Reading the Modern / Postmodern Kitchen Object

Through Theory and Display by Helen Butler

This article is part of  the publication ‘Sooner, or Later’. [1]

Design by Helen Butler

My research paper questioned the historiographical shift from Modernism to Postmodernism, specifically in relation to objects designed for the kitchen. I looked at the ways in which histories and designer-written theories focus on a disavowal of ‘form follows function’, signalling a overwhelming design change, but obscure a more complicated and accurate timeline by only looking at the most well-known objects, such as Philippe Starck’s Juicy Salif lemon juicer.

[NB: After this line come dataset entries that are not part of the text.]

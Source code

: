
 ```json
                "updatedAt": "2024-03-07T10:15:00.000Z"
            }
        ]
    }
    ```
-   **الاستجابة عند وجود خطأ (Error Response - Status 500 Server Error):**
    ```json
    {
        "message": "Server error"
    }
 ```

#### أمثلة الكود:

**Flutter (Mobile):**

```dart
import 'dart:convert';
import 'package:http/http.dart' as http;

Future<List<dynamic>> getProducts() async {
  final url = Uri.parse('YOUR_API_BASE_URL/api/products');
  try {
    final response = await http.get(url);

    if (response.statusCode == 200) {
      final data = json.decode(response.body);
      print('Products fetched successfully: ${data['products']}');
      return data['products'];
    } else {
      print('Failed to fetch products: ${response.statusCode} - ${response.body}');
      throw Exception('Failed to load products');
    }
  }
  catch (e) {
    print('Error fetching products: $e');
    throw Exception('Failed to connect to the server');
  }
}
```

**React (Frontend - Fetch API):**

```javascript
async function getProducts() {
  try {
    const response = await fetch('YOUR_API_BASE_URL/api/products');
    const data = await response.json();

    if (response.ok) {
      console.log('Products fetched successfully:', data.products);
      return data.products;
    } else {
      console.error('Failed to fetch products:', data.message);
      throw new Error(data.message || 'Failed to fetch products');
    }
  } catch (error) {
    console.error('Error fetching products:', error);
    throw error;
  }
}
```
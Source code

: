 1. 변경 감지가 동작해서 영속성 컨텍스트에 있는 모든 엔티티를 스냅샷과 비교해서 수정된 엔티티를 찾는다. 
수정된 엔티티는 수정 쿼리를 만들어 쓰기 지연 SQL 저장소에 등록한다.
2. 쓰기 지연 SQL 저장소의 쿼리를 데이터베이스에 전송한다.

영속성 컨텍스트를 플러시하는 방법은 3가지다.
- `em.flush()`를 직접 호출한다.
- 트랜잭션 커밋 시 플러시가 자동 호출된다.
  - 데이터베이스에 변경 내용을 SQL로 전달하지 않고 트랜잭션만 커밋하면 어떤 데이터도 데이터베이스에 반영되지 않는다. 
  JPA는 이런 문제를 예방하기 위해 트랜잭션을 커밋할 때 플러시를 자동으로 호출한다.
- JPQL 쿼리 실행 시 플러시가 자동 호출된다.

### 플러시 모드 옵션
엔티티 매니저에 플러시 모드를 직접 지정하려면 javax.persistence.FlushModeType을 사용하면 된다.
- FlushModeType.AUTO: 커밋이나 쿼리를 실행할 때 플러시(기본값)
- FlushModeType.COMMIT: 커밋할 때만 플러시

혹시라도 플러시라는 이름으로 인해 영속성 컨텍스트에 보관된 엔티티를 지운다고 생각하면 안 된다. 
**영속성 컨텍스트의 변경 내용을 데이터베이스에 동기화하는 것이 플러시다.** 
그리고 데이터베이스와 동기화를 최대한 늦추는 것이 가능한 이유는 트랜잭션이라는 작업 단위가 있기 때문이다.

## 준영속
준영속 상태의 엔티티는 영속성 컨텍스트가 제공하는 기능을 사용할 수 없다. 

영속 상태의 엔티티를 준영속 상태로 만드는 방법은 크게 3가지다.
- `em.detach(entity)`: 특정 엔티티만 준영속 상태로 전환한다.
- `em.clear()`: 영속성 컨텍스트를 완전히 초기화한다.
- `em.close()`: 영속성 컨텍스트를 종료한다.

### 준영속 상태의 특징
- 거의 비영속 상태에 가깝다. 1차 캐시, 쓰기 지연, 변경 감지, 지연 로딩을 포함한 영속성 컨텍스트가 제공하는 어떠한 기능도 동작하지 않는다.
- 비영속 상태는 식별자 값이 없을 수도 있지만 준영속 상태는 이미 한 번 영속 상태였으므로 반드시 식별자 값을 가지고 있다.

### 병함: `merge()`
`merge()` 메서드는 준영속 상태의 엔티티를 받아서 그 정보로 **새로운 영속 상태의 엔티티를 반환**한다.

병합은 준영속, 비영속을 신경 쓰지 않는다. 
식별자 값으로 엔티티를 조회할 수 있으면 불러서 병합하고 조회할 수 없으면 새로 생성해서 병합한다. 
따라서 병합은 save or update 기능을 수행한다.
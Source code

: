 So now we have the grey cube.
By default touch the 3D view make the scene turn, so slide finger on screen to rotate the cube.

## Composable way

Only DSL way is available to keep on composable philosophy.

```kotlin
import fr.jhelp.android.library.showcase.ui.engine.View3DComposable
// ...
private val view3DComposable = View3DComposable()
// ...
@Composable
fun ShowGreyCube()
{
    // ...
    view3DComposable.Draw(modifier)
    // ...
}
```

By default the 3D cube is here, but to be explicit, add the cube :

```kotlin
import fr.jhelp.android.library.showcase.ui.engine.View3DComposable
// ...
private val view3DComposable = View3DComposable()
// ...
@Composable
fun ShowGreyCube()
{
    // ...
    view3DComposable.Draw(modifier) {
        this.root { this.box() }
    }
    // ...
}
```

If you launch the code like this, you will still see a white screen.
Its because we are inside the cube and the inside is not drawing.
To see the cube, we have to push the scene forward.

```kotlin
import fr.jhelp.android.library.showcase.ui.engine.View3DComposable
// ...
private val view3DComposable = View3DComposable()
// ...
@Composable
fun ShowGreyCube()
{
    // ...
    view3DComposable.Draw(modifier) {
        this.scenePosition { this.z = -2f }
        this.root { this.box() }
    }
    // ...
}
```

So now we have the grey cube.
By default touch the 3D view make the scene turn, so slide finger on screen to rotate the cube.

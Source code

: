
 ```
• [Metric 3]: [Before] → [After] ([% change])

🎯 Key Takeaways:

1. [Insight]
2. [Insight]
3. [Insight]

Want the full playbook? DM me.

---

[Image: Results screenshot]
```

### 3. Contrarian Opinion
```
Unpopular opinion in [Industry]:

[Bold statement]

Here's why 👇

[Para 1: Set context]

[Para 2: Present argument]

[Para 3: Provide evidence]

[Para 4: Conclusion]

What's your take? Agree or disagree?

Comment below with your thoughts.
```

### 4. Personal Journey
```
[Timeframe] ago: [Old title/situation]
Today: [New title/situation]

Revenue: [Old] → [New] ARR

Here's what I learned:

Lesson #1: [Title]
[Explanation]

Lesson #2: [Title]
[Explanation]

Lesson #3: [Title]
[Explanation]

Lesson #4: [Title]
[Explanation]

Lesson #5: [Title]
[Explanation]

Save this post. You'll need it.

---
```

These pieces reflect the cut-and-paste nature of the postmodern objects that first drew me to my essay topic. The collages represent the superficiality of materials, with materials seeming to be what they are not (an anthesis to some definitions of modernism). The images selected come from an endless proliferation and over-abundance of   other images, making my own choices in what to assemble the key part of the work. This is some ways echoes the practice of postmodern designers, who emphasised craft, individuality and emotional connections to objects. In the free and referential language of these collages, the viewer is perhaps provoked to imagine that theoretical ‘hyperreral’, with domestic things playing a part. In addition, the bodily connections in these pieces reference the anthropomorphism of postmodern kitchenwares, notably those by Alessi, and the ways in which designers inspired the public to covet their everyday objects.

Design by Helen Butler

Sooner, or later is a collection of visual essays by History of Design MA students at the Victoria & Albert Museum and Royal College of Art. The submissions reflect and refract the research undertaken for an historiographical essay in spring 2016. This project was developed in order to push the boundaries of the essay format through collaboration with other schools at the RCA. The essay brief invited students to write a critical historio­graphy of design change in a category of objects or a design process. The brief tested the ability to: identify patterns of historical change; evaluate different explanations for change; and analyse the social, cultural, gendered, ideological and technological reasons for design change. Sooner, or later is an unbound, risograph-printed publication in burgundy and fluorescent pink. Contributors were given 0.25 square metres, or two sides of A3, with which to cultivate and interrogate their historio­graphical research. Most of the visual essays are the result of collabo­rations with other students at the Royal College of Art.